European chlorine production reached 10.61 million tonnes in 2007, which saw also robust demand for chlorine's essential co-product, caustic soda. Chlorine production last year was 2.9% higher than 2006 (10.31 million tonnes) and marked the fourth successive year of strong and steady demand.

Commented Euro Chlor Executive Director Alistair J Steel: "The chlor-alkali sector's strong performance is further confirmation of the importance of these basic chemical building blocks for a vast number of products and processes."

In December 2007, European chlorine production totalled 905,130 tonnes, an increase of 2.0% on the same month in 2006 (887,195 tonnes). In terms of average daily production, December output was level (-0.1%) with the previous month (December 2007: 29,198 tonnes; November 2007: 29,216 tonnes).

For the fourth quarter of 2007, chlorine production totalled 2,678,070 tonnes, a rise of 2.6% compared with the 2006 fourth quarter (2,610,063 tonnes).

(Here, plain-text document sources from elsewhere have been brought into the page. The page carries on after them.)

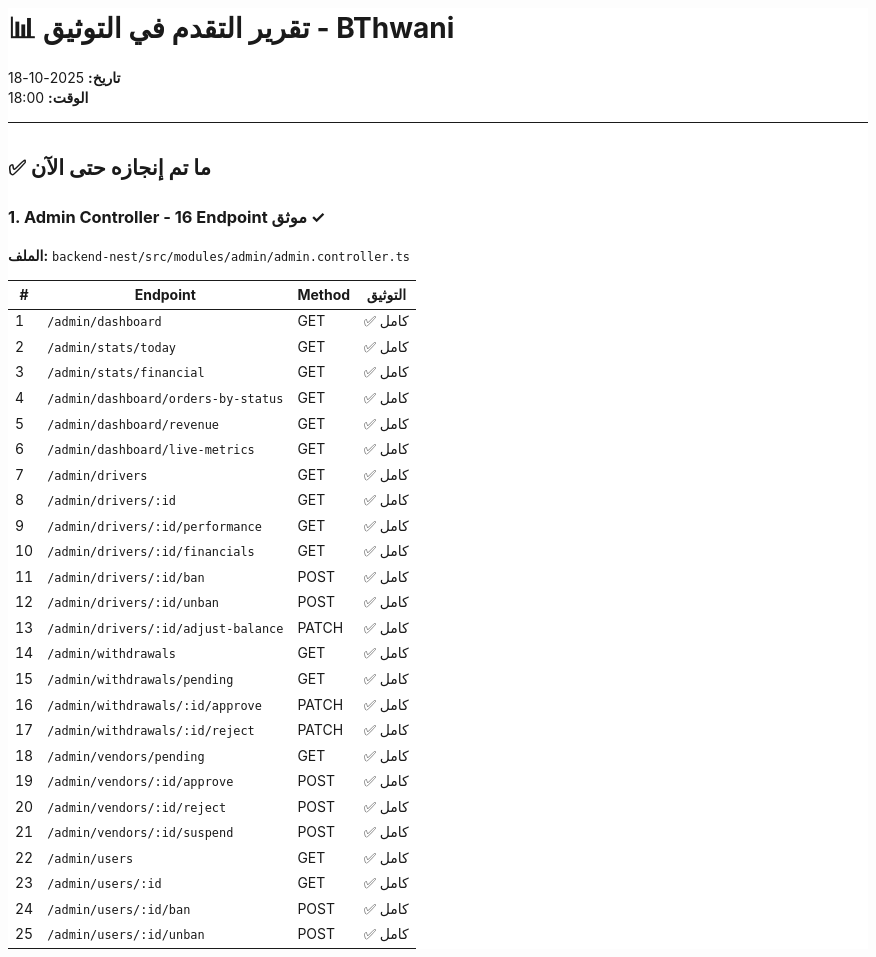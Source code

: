 # 📊 تقرير التقدم في التوثيق - BThwani

**تاريخ:** 2025-10-18  
**الوقت:** 18:00

---

## ✅ ما تم إنجازه حتى الآن

### 1. Admin Controller - 16 Endpoint موثق ✓

**الملف:** `backend-nest/src/modules/admin/admin.controller.ts`

| # | Endpoint | Method | التوثيق |
|---|----------|--------|---------|
| 1 | `/admin/dashboard` | GET | ✅ كامل |
| 2 | `/admin/stats/today` | GET | ✅ كامل |
| 3 | `/admin/stats/financial` | GET | ✅ كامل |
| 4 | `/admin/dashboard/orders-by-status` | GET | ✅ كامل |
| 5 | `/admin/dashboard/revenue` | GET | ✅ كامل |
| 6 | `/admin/dashboard/live-metrics` | GET | ✅ كامل |
| 7 | `/admin/drivers` | GET | ✅ كامل |
| 8 | `/admin/drivers/:id` | GET | ✅ كامل |
| 9 | `/admin/drivers/:id/performance` | GET | ✅ كامل |
| 10 | `/admin/drivers/:id/financials` | GET | ✅ كامل |
| 11 | `/admin/drivers/:id/ban` | POST | ✅ كامل |
| 12 | `/admin/drivers/:id/unban` | POST | ✅ كامل |
| 13 | `/admin/drivers/:id/adjust-balance` | PATCH | ✅ كامل |
| 14 | `/admin/withdrawals` | GET | ✅ كامل |
| 15 | `/admin/withdrawals/pending` | GET | ✅ كامل |
| 16 | `/admin/withdrawals/:id/approve` | PATCH | ✅ كامل |
| 17 | `/admin/withdrawals/:id/reject` | PATCH | ✅ كامل |
| 18 | `/admin/vendors/pending` | GET | ✅ كامل |
| 19 | `/admin/vendors/:id/approve` | POST | ✅ كامل |
| 20 | `/admin/vendors/:id/reject` | POST | ✅ كامل |
| 21 | `/admin/vendors/:id/suspend` | POST | ✅ كامل |
| 22 | `/admin/users` | GET | ✅ كامل |
| 23 | `/admin/users/:id` | GET | ✅ كامل |
| 24 | `/admin/users/:id/ban` | POST | ✅ كامل |
| 25 | `/admin/users/:id/unban` | POST | ✅ كامل |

With December being a short working month across most of Europe, caustic soda stocks at month end showed their usual seasonal rise, ending at 299,778 tonnes. This was 12.0% above the November 2007 figure (267,598 tonnes) and16% above December 2006 (257,701 tonnes) when the industry was still recovering from a second half ethylene supply shortfall caused by cracker outages.

Capacity utilisation rates in 2007 averaged 85%, compared with the 2006 figure of 83%. In the fourth quarter, average monthly capacity utilisation was 86%, against 84% for the ethylene-impacted 2006 fourth quarter.

Germany remained Europe's largest chlorine producer in 2007, accounting for 43.3% of European production, followed by Belgium/The Netherlands with 14.5%, the UK/Austria/Switzerland/Finland/Sweden/Norway with 12.5%, and France with 11.5%.